» WHAT THE TASK ASKS: Among the entries below, find each line with "scan" and show it.

» LISTED ENTRIES:
***

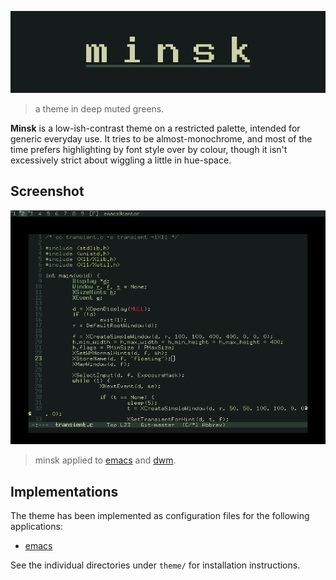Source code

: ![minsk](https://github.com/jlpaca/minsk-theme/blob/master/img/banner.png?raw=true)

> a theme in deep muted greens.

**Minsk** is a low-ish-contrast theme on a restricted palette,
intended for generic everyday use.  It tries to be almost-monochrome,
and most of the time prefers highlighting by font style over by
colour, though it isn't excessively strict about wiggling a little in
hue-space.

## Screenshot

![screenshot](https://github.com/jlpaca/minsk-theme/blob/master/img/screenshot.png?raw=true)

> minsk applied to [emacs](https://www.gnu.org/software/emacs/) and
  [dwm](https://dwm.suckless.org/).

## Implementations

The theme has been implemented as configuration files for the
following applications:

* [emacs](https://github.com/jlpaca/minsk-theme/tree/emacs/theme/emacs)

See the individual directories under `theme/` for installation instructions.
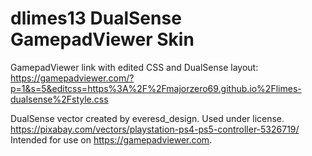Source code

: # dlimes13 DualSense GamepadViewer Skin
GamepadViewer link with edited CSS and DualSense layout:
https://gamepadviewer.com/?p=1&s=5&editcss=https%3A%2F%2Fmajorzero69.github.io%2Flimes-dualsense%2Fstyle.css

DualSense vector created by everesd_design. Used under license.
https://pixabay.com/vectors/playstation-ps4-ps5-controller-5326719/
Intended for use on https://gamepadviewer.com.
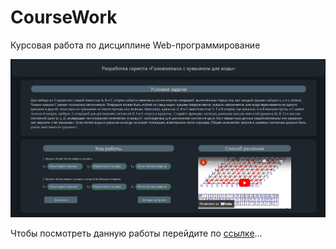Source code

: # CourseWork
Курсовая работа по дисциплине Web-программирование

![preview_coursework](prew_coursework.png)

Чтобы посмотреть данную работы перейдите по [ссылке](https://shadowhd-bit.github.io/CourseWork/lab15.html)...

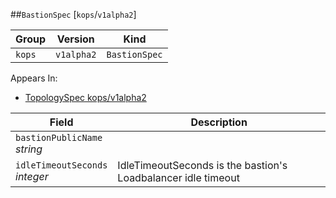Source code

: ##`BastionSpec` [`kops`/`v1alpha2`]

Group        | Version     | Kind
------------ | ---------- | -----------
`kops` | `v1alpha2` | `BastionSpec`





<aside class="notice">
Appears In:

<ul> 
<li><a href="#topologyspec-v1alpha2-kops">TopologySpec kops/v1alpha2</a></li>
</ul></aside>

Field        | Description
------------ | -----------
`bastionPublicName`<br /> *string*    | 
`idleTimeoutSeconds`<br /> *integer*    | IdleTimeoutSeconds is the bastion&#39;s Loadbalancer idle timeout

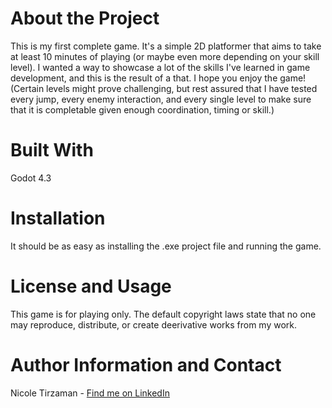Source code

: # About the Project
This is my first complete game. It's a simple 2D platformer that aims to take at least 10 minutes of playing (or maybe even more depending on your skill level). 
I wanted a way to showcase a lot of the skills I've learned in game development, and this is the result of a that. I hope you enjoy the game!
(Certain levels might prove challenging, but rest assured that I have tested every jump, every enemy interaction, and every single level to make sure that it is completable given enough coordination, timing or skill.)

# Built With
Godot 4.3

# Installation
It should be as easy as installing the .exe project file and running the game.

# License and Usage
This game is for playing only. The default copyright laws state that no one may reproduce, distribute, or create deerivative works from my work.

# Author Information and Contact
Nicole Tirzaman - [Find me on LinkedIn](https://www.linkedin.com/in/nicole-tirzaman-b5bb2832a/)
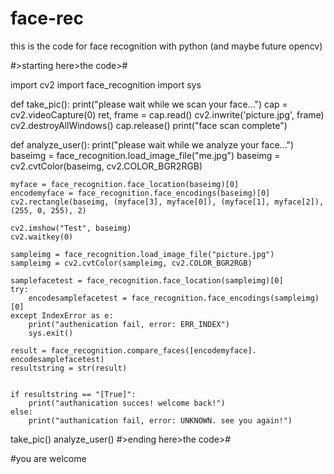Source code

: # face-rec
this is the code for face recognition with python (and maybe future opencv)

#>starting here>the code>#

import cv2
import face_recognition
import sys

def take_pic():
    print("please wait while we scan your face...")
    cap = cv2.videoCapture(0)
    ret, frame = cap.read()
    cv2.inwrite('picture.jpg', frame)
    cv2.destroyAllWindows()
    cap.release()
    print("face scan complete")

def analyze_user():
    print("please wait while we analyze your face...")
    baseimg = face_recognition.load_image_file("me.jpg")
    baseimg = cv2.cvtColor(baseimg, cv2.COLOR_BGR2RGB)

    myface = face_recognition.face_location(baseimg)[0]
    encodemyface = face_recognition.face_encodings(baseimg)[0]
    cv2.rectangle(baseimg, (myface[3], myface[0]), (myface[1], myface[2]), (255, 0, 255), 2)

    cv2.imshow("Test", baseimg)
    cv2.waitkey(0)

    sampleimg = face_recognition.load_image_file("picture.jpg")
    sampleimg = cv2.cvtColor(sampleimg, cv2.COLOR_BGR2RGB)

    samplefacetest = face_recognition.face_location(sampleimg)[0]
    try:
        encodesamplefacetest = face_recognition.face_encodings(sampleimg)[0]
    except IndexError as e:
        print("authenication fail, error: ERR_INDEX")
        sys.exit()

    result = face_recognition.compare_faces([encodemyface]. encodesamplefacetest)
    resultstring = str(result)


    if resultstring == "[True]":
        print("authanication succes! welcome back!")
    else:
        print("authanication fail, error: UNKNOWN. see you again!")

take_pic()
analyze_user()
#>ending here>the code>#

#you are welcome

***

» SOLVED PROBLEM:
    print("please wait while we scan your face...")
    print("face scan complete")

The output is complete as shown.